PROBLEM REQUIREMENTS:
Your answer must be the full set of entries, reproduced exactly.

Saved entries:

═══

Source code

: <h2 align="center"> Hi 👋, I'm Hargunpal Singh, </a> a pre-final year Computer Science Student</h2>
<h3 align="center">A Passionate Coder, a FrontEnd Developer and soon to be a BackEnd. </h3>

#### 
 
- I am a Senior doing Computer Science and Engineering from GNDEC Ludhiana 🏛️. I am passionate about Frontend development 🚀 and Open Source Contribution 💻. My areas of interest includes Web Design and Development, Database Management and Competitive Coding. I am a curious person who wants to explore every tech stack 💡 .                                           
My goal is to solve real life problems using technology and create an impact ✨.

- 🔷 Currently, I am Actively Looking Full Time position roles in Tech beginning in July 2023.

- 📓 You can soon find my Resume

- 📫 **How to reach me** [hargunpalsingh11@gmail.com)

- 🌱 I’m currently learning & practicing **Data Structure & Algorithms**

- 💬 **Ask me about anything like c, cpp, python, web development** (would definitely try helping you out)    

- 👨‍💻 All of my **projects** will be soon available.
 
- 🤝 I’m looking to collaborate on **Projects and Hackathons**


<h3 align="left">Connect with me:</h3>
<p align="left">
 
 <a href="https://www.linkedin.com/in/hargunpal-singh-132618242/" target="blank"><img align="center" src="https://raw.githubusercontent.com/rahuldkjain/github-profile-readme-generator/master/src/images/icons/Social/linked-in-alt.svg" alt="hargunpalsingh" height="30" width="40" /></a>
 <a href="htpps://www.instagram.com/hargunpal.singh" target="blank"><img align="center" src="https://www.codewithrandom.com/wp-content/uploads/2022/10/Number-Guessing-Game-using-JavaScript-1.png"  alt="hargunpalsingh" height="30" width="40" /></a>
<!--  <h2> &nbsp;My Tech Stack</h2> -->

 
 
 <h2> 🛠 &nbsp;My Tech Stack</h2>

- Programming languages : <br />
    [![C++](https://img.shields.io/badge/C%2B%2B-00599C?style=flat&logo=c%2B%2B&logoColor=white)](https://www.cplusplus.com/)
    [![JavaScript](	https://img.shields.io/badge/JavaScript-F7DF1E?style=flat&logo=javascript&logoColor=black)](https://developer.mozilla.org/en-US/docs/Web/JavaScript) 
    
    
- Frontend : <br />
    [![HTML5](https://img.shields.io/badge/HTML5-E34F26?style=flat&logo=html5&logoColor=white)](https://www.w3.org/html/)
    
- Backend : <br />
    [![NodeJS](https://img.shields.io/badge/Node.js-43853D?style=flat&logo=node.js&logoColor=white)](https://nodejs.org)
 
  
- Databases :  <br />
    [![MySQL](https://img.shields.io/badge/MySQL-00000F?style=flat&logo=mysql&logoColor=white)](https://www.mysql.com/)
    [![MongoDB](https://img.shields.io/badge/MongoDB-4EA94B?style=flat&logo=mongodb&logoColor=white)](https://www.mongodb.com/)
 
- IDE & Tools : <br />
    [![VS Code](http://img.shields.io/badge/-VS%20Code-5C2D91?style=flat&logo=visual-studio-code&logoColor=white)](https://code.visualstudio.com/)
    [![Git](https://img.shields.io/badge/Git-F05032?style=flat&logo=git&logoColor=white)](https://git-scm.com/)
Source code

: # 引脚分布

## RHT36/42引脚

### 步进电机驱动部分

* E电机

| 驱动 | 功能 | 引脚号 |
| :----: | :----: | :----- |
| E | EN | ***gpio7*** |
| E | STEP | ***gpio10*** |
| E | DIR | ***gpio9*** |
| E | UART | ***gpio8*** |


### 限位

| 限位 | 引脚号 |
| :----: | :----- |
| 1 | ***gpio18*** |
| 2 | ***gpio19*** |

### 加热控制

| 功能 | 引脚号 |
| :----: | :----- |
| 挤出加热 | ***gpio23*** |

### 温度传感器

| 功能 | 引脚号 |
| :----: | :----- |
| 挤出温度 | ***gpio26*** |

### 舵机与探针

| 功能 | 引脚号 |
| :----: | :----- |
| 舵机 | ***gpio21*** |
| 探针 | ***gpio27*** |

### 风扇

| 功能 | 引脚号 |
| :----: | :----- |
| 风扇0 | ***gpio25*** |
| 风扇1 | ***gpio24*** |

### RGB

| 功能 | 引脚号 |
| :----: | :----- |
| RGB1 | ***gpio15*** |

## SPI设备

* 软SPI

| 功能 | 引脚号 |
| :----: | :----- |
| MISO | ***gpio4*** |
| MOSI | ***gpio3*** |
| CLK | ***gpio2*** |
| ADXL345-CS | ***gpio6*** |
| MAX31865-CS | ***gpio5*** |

═══

TASK RESPONSE:
Source code

: <h2 align="center"> Hi 👋, I'm Hargunpal Singh, </a> a pre-final year Computer Science Student</h2>
<h3 align="center">A Passionate Coder, a FrontEnd Developer and soon to be a BackEnd. </h3>

#### 
 
- I am a Senior doing Computer Science and Engineering from GNDEC Ludhiana 🏛️. I am passionate about Frontend development 🚀 and Open Source Contribution 💻. My areas of interest includes Web Design and Development, Database Management and Competitive Coding. I am a curious person who wants to explore every tech stack 💡 .                                           
My goal is to solve real life problems using technology and create an impact ✨.

- 🔷 Currently, I am Actively Looking Full Time position roles in Tech beginning in July 2023.

- 📓 You can soon find my Resume

- 📫 **How to reach me** [hargunpalsingh11@gmail.com)

- 🌱 I’m currently learning & practicing **Data Structure & Algorithms**

- 💬 **Ask me about anything like c, cpp, python, web development** (would definitely try helping you out)    

- 👨‍💻 All of my **projects** will be soon available.
 
- 🤝 I’m looking to collaborate on **Projects and Hackathons**


<h3 align="left">Connect with me:</h3>
<p align="left">
 
 <a href="https://www.linkedin.com/in/hargunpal-singh-132618242/" target="blank"><img align="center" src="https://raw.githubusercontent.com/rahuldkjain/github-profile-readme-generator/master/src/images/icons/Social/linked-in-alt.svg" alt="hargunpalsingh" height="30" width="40" /></a>
 <a href="htpps://www.instagram.com/hargunpal.singh" target="blank"><img align="center" src="https://www.codewithrandom.com/wp-content/uploads/2022/10/Number-Guessing-Game-using-JavaScript-1.png"  alt="hargunpalsingh" height="30" width="40" /></a>
<!--  <h2> &nbsp;My Tech Stack</h2> -->

 
 
 <h2> 🛠 &nbsp;My Tech Stack</h2>

- Programming languages : <br />
    [![C++](https://img.shields.io/badge/C%2B%2B-00599C?style=flat&logo=c%2B%2B&logoColor=white)](https://www.cplusplus.com/)
    [![JavaScript](	https://img.shields.io/badge/JavaScript-F7DF1E?style=flat&logo=javascript&logoColor=black)](https://developer.mozilla.org/en-US/docs/Web/JavaScript) 
    
    
- Frontend : <br />
    [![HTML5](https://img.shields.io/badge/HTML5-E34F26?style=flat&logo=html5&logoColor=white)](https://www.w3.org/html/)
    
- Backend : <br />
    [![NodeJS](https://img.shields.io/badge/Node.js-43853D?style=flat&logo=node.js&logoColor=white)](https://nodejs.org)
 
  
- Databases :  <br />
    [![MySQL](https://img.shields.io/badge/MySQL-00000F?style=flat&logo=mysql&logoColor=white)](https://www.mysql.com/)
    [![MongoDB](https://img.shields.io/badge/MongoDB-4EA94B?style=flat&logo=mongodb&logoColor=white)](https://www.mongodb.com/)
 
- IDE & Tools : <br />
    [![VS Code](http://img.shields.io/badge/-VS%20Code-5C2D91?style=flat&logo=visual-studio-code&logoColor=white)](https://code.visualstudio.com/)
    [![Git](https://img.shields.io/badge/Git-F05032?style=flat&logo=git&logoColor=white)](https://git-scm.com/)
Source code

: # 引脚分布

## RHT36/42引脚

### 步进电机驱动部分

* E电机

| 驱动 | 功能 | 引脚号 |
| :----: | :----: | :----- |
| E | EN | ***gpio7*** |
| E | STEP | ***gpio10*** |
| E | DIR | ***gpio9*** |
| E | UART | ***gpio8*** |


### 限位

| 限位 | 引脚号 |
| :----: | :----- |
| 1 | ***gpio18*** |
| 2 | ***gpio19*** |

### 加热控制

| 功能 | 引脚号 |
| :----: | :----- |
| 挤出加热 | ***gpio23*** |

### 温度传感器

| 功能 | 引脚号 |
| :----: | :----- |
| 挤出温度 | ***gpio26*** |

### 舵机与探针

| 功能 | 引脚号 |
| :----: | :----- |
| 舵机 | ***gpio21*** |
| 探针 | ***gpio27*** |

### 风扇

| 功能 | 引脚号 |
| :----: | :----- |
| 风扇0 | ***gpio25*** |
| 风扇1 | ***gpio24*** |

### RGB

| 功能 | 引脚号 |
| :----: | :----- |
| RGB1 | ***gpio15*** |

## SPI设备

* 软SPI

| 功能 | 引脚号 |
| :----: | :----- |
| MISO | ***gpio4*** |
| MOSI | ***gpio3*** |
| CLK | ***gpio2*** |
| ADXL345-CS | ***gpio6*** |
| MAX31865-CS | ***gpio5*** |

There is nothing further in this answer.